**Task details**
Return every record below exactly as given.

**Exercise data**
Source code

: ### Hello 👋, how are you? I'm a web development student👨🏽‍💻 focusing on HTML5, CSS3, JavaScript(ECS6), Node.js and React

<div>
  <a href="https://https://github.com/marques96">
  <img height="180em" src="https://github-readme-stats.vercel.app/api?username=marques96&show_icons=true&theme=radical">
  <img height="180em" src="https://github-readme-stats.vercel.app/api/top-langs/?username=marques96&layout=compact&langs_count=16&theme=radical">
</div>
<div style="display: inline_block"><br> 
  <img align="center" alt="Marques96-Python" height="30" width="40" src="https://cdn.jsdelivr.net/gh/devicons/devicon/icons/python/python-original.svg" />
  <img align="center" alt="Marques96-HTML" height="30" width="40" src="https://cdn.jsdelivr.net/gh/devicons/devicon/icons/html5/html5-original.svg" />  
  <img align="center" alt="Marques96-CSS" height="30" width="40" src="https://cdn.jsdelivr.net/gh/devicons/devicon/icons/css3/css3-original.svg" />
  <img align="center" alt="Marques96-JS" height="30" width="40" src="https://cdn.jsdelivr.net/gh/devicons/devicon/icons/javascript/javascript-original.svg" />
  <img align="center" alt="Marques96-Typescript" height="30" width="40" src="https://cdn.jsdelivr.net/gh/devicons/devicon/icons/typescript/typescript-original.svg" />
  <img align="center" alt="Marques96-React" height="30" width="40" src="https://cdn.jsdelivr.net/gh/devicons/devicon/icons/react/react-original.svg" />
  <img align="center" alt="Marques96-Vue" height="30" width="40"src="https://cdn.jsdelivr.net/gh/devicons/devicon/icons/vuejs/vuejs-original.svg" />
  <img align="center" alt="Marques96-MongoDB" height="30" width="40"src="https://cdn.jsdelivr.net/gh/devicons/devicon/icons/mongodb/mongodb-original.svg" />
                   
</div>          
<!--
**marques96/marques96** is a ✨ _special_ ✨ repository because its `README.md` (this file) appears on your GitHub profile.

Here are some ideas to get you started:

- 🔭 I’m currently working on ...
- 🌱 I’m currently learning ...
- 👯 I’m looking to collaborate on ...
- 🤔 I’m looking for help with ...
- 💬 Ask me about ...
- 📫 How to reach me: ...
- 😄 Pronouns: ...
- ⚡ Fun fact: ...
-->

**Solution to this problem**
Source code

: ### Hello 👋, how are you? I'm a web development student👨🏽‍💻 focusing on HTML5, CSS3, JavaScript(ECS6), Node.js and React

<div>
  <a href="https://https://github.com/marques96">
  <img height="180em" src="https://github-readme-stats.vercel.app/api?username=marques96&show_icons=true&theme=radical">
  <img height="180em" src="https://github-readme-stats.vercel.app/api/top-langs/?username=marques96&layout=compact&langs_count=16&theme=radical">
</div>
<div style="display: inline_block"><br> 
  <img align="center" alt="Marques96-Python" height="30" width="40" src="https://cdn.jsdelivr.net/gh/devicons/devicon/icons/python/python-original.svg" />
  <img align="center" alt="Marques96-HTML" height="30" width="40" src="https://cdn.jsdelivr.net/gh/devicons/devicon/icons/html5/html5-original.svg" />  
  <img align="center" alt="Marques96-CSS" height="30" width="40" src="https://cdn.jsdelivr.net/gh/devicons/devicon/icons/css3/css3-original.svg" />
  <img align="center" alt="Marques96-JS" height="30" width="40" src="https://cdn.jsdelivr.net/gh/devicons/devicon/icons/javascript/javascript-original.svg" />
  <img align="center" alt="Marques96-Typescript" height="30" width="40" src="https://cdn.jsdelivr.net/gh/devicons/devicon/icons/typescript/typescript-original.svg" />
  <img align="center" alt="Marques96-React" height="30" width="40" src="https://cdn.jsdelivr.net/gh/devicons/devicon/icons/react/react-original.svg" />
  <img align="center" alt="Marques96-Vue" height="30" width="40"src="https://cdn.jsdelivr.net/gh/devicons/devicon/icons/vuejs/vuejs-original.svg" />
  <img align="center" alt="Marques96-MongoDB" height="30" width="40"src="https://cdn.jsdelivr.net/gh/devicons/devicon/icons/mongodb/mongodb-original.svg" />
                   
</div>          
<!--
**marques96/marques96** is a ✨ _special_ ✨ repository because its `README.md` (this file) appears on your GitHub profile.

Here are some ideas to get you started:

- 🔭 I’m currently working on ...
- 🌱 I’m currently learning ...
- 👯 I’m looking to collaborate on ...
- 🤔 I’m looking for help with ...
- 💬 Ask me about ...
- 📫 How to reach me: ...
- 😄 Pronouns: ...
- ⚡ Fun fact: ...
-->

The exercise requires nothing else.